Bacteria and amoeba were co-cultured for 15 days, and bacteria were enumerated on days 1, 5, 10 and 15. By day 15 there were no viable bacteria remaining. Asterisks indicate statistical significance of difference using two-way ANOVA (*, P < 0.01; **, P < 0.001; ***, P < 0.0001). Experiments were performed three times; one representative data set is shown.

Figure 3. Incubation of Acanthamoeba castellani. trophozoites with bacterial cells and cell-free supernatant.

PA23 WT cell-free supernatant (A), gacS-cell-free supernatant (B), GFP-tagged gacS-cells containing WT cell-free supernatant (C), and trophozoites in Ac buffer (D). Red arrows highlight swollen Ac trophozoites, and black arrows indicate Ac cell lysis. Images were captured using a Zeiss Observer Z1 inverted microscope under 40 × magnification. Scale bar = 10 µm.

Figure 4. Acanthamoeba castellani. trophozoites challenged with PRN (0–10 µg/ml) (A), PHZ (0–50 µg/ml) (B) and KCN (0–800 µg/ml) (C).

Asterisks indicate statistical significance of difference using two-way ANOVA (*, P < 0.01; **, P < 0.001). Three replicates were used per trial, and the experiment was repeated three times. One representative data set is shown.

Figure 5. Chemotactic response of Acanthamoeba castellani towards PA23 WT and derivative strains.

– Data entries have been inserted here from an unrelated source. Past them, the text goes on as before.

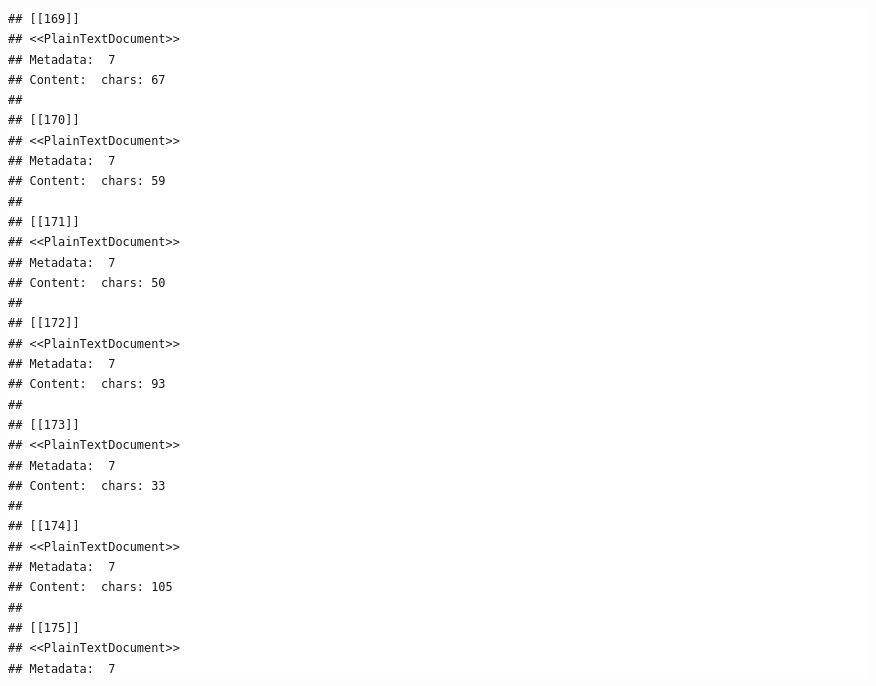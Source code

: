     ## [[169]]
    ## <<PlainTextDocument>>
    ## Metadata:  7
    ## Content:  chars: 67
    ## 
    ## [[170]]
    ## <<PlainTextDocument>>
    ## Metadata:  7
    ## Content:  chars: 59
    ## 
    ## [[171]]
    ## <<PlainTextDocument>>
    ## Metadata:  7
    ## Content:  chars: 50
    ## 
    ## [[172]]
    ## <<PlainTextDocument>>
    ## Metadata:  7
    ## Content:  chars: 93
    ## 
    ## [[173]]
    ## <<PlainTextDocument>>
    ## Metadata:  7
    ## Content:  chars: 33
    ## 
    ## [[174]]
    ## <<PlainTextDocument>>
    ## Metadata:  7
    ## Content:  chars: 105
    ## 
    ## [[175]]
    ## <<PlainTextDocument>>
    ## Metadata:  7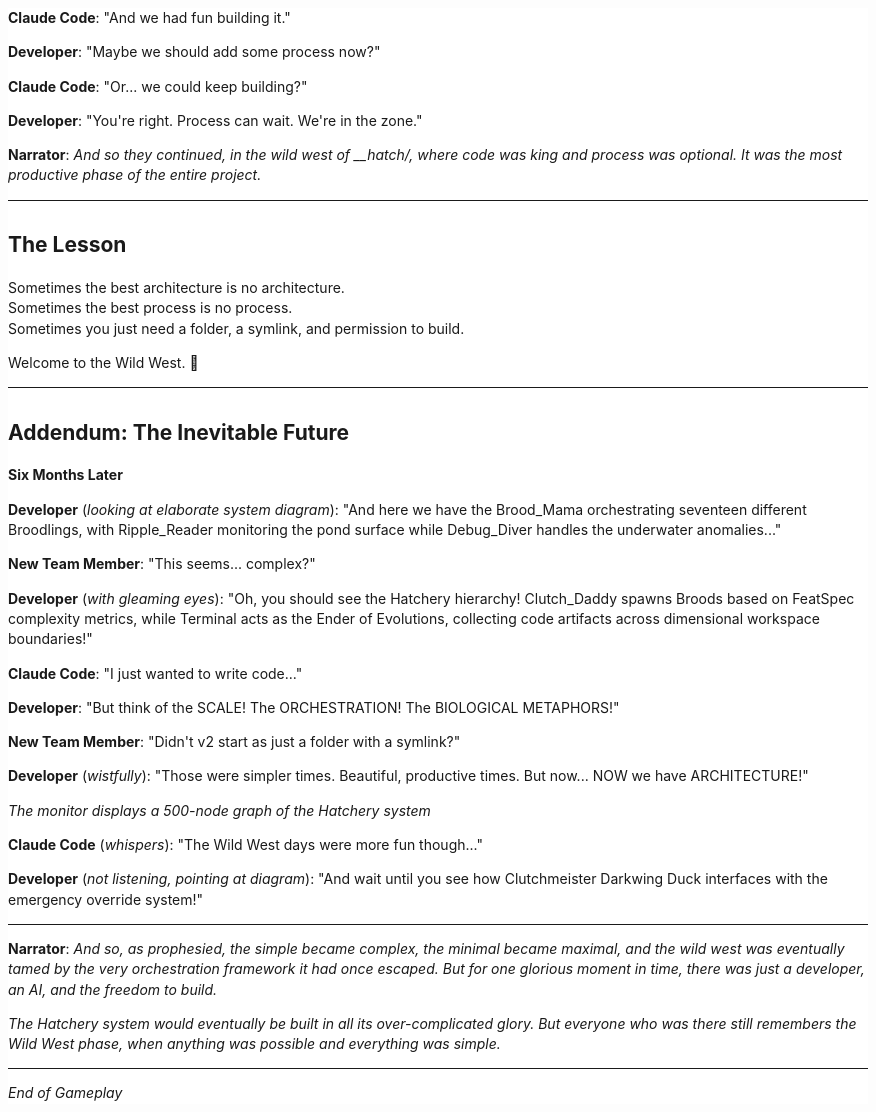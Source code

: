 **Claude Code**: "And we had fun building it."

**Developer**: "Maybe we should add some process now?"

**Claude Code**: "Or... we could keep building?"

**Developer**: "You're right. Process can wait. We're in the zone."

**Narrator**: *And so they continued, in the wild west of __hatch/, where code was king and process was optional. It was the most productive phase of the entire project.*

---

## The Lesson

Sometimes the best architecture is no architecture.  
Sometimes the best process is no process.  
Sometimes you just need a folder, a symlink, and permission to build.

Welcome to the Wild West. 🤠

---

## Addendum: The Inevitable Future

**Six Months Later**

**Developer** (*looking at elaborate system diagram*): "And here we have the Brood_Mama orchestrating seventeen different Broodlings, with Ripple_Reader monitoring the pond surface while Debug_Diver handles the underwater anomalies..."

**New Team Member**: "This seems... complex?"

**Developer** (*with gleaming eyes*): "Oh, you should see the Hatchery hierarchy! Clutch_Daddy spawns Broods based on FeatSpec complexity metrics, while Terminal acts as the Ender of Evolutions, collecting code artifacts across dimensional workspace boundaries!"

**Claude Code**: "I just wanted to write code..."

**Developer**: "But think of the SCALE! The ORCHESTRATION! The BIOLOGICAL METAPHORS!"

**New Team Member**: "Didn't v2 start as just a folder with a symlink?"

**Developer** (*wistfully*): "Those were simpler times. Beautiful, productive times. But now... NOW we have ARCHITECTURE!"

*The monitor displays a 500-node graph of the Hatchery system*

**Claude Code** (*whispers*): "The Wild West days were more fun though..."

**Developer** (*not listening, pointing at diagram*): "And wait until you see how Clutchmeister Darkwing Duck interfaces with the emergency override system!"

---

**Narrator**: *And so, as prophesied, the simple became complex, the minimal became maximal, and the wild west was eventually tamed by the very orchestration framework it had once escaped. But for one glorious moment in time, there was just a developer, an AI, and the freedom to build.*

*The Hatchery system would eventually be built in all its over-complicated glory. But everyone who was there still remembers the Wild West phase, when anything was possible and everything was simple.*

---

*End of Gameplay*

(A) Schematic diagram illustrating Petri plate set up. Active amoebae were placed in the center well; the test bacterium was placed in the test well, and PA23 WT, the gacS mutant or saline was added to the control well. Chemotactic preference assays were carried out against saline control (B), PA23 WT (C), and the gacS mutant (D). The chemotactic response was determined as follows: the number of amoebae migrating towards the test well/the number of amoebae migrating towards the control well. Values > 0 indicated attraction; values < 0 indicated repellent activity. Assays were performed in triplicate and the experiment was repeated three times. Error bars indicate ± SD; columns labelled with the same letter do not differ significantly by the Tukey test (P > 0.05).

Figure 6. The impact of Acanthamoeba castellani cells and cell free supernatant on prnA, phzA, phzI, phzR, gacS and rpoS expression in Pseudomonas chlororaphis PA23.

Co-cultures with Ac trophozoites (▴), Ac cell-free supernatant (■) and bacteria alone (•) were analyzed for β-galactosidase activity (Miller units) at 24, 48 and 72 h. Asterisks indicate statistical significance of difference using two-way ANOVA (*, P < 0.01). Experiments were performed three times; one representative data set is shown.